Banks Prove That They Are Not Too Big To Fail By Saying “We Can Fail” On A Piece Of Paper, Moving OnBy Matt Levine
One way you could spend this slow week is reading the “living wills” submitted by a bunch of banks telling regulators how to wind them up if they go under. Don’t, though: they’re about the most boring and least informative things imaginable and I am angry that I read them.* Here for instance is how JPMorgan would wind itself up if left to its own devices**:
(1) It would just file for bankruptcy and stiff its non-deposit creditors (at the holding company and then, if necessary, at the bank).
(2) If after stiffing its non-deposit creditors it didn’t have enough money to pay its depositors it would sell its highly attractive businesses in a competitive sale to willing buyers who would pay top dollar.

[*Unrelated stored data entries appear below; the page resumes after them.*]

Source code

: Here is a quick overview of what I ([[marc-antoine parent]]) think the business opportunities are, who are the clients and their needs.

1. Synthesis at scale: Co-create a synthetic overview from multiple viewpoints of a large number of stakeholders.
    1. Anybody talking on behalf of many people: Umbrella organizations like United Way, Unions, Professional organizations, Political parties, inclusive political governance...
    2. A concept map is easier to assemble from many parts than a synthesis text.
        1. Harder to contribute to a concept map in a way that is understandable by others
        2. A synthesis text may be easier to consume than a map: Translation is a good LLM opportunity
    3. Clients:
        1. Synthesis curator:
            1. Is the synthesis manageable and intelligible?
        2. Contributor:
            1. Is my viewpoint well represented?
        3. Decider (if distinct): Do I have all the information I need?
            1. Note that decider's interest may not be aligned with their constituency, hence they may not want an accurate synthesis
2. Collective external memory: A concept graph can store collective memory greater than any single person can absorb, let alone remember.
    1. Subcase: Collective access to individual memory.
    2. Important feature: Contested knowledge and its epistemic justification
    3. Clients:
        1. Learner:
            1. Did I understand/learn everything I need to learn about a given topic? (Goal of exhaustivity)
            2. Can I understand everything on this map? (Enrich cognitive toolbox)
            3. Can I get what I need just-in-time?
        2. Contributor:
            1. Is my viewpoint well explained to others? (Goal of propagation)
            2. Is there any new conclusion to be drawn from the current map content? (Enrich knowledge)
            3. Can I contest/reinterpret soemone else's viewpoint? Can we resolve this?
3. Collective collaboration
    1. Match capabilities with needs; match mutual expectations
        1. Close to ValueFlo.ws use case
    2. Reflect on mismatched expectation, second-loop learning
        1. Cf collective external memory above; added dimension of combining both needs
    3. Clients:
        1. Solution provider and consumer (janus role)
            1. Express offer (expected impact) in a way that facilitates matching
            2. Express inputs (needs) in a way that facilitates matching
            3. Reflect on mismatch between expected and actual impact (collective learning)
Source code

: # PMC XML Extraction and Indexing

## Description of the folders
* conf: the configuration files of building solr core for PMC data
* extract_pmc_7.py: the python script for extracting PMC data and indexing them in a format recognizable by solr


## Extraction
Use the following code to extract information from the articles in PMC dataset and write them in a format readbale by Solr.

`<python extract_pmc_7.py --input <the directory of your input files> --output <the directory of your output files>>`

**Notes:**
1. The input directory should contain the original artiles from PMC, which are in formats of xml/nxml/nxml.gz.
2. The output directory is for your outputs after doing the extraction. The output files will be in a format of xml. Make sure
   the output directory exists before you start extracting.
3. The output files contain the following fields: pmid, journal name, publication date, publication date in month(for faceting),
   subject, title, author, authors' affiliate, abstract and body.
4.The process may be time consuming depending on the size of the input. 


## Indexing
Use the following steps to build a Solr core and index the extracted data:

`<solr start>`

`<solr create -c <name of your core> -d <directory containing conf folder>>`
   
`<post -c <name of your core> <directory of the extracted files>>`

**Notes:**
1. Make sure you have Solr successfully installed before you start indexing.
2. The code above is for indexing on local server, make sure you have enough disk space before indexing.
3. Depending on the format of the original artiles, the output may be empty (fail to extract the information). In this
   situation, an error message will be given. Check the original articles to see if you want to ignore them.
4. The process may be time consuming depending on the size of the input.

This seems wrong, no? And not just in the sense of “in my opinion that would be sort of difficult, what with people freaking out about JPMorgan going bankrupt and its highly attractive businesses having landing it in, um, bankruptcy.” It’s wrong in the sense that it’s the opposite of having a plan for dealing with banks being “too big to fail”: it’s premised on an assumption that the bank is not too big to fail. If JPMorgan runs into trouble that it can’t get out of without taxpayer support, it’ll just file for bankruptcy like anybody else. Depositors will be repaid (if they’re under FDIC limits); non-depositor creditors will be screwed just like they would be on a failure of Second Community Bank of Kenosha.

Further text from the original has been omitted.